Assignment =
Using the listing below, retype exactly the lines starting at the one with "### 🔧 &nbsp; Tech Stack" and ending at the one with "### 📝 &nbsp; Resume", and include both.

Supplied entries =
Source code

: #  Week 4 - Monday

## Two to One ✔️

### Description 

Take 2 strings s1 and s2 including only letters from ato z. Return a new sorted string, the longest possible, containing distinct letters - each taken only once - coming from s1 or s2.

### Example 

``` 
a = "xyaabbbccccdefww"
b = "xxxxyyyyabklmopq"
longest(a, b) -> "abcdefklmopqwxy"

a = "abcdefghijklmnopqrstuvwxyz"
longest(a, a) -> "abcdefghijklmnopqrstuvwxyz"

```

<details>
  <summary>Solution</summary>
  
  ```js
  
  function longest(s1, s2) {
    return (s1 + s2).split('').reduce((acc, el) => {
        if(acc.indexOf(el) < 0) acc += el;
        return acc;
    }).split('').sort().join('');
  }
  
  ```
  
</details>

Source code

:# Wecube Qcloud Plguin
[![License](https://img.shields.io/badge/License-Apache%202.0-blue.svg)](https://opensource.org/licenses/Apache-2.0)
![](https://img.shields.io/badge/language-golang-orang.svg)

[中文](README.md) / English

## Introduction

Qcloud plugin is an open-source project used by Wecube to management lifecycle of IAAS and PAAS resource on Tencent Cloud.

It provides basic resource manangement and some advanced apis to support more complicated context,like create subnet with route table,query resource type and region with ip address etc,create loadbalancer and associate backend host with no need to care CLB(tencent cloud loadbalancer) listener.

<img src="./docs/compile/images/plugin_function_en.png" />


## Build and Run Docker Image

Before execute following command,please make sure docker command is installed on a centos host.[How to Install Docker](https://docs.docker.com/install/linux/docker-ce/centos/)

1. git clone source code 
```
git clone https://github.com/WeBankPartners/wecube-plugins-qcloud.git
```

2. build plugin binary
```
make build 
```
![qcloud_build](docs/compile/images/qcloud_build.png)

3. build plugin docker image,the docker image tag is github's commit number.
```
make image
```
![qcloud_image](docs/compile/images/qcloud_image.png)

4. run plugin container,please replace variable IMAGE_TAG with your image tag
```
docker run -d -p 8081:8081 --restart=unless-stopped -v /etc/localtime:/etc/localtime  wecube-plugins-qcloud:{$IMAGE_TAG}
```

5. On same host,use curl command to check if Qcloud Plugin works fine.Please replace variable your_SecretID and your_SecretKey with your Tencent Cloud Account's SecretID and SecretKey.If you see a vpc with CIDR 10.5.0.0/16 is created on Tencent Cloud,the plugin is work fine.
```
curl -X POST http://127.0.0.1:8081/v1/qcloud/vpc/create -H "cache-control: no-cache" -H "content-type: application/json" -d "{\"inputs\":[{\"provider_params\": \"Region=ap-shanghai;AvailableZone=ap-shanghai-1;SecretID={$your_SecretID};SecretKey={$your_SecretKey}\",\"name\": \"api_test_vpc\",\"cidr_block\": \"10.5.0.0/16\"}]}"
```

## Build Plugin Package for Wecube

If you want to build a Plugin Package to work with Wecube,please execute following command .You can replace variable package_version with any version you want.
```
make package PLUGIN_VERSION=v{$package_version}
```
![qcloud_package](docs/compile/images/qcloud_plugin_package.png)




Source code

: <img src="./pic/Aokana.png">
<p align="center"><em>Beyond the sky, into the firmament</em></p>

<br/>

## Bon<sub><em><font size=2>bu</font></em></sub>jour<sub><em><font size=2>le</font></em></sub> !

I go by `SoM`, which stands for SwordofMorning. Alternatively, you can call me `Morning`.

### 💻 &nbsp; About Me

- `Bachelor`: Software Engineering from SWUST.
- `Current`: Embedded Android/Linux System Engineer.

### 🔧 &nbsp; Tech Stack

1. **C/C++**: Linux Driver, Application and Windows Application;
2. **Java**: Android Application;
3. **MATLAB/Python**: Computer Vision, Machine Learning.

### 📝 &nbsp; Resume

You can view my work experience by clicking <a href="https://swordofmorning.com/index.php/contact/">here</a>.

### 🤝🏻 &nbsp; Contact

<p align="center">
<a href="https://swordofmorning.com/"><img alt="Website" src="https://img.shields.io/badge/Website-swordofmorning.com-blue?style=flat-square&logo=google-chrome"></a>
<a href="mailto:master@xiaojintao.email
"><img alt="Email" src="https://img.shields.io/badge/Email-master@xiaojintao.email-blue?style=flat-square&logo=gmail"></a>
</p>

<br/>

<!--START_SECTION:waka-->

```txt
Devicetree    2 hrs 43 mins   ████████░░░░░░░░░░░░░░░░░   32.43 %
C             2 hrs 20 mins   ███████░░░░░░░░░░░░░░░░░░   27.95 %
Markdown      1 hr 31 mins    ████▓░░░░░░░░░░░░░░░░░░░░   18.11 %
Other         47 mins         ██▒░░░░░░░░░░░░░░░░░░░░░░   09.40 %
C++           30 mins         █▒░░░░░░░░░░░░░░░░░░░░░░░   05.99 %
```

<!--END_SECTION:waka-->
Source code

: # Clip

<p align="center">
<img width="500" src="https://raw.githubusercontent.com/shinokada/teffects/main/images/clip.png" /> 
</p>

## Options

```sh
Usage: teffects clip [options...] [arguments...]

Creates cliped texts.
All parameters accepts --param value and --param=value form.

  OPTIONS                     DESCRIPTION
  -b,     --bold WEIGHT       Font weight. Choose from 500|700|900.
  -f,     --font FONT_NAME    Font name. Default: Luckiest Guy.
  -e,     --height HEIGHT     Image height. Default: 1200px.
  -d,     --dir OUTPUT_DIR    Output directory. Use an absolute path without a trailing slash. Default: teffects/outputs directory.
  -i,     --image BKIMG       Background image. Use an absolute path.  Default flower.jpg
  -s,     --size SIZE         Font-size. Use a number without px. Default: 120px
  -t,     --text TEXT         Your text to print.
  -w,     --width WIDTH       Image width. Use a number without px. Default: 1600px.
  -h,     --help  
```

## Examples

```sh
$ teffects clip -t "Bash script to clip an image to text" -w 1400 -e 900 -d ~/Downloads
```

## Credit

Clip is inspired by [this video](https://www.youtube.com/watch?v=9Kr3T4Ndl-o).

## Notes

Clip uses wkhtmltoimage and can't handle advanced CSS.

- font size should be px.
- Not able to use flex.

The answer =
### 🔧 &nbsp; Tech Stack

1. **C/C++**: Linux Driver, Application and Windows Application;
2. **Java**: Android Application;
3. **MATLAB/Python**: Computer Vision, Machine Learning.

### 📝 &nbsp; Resume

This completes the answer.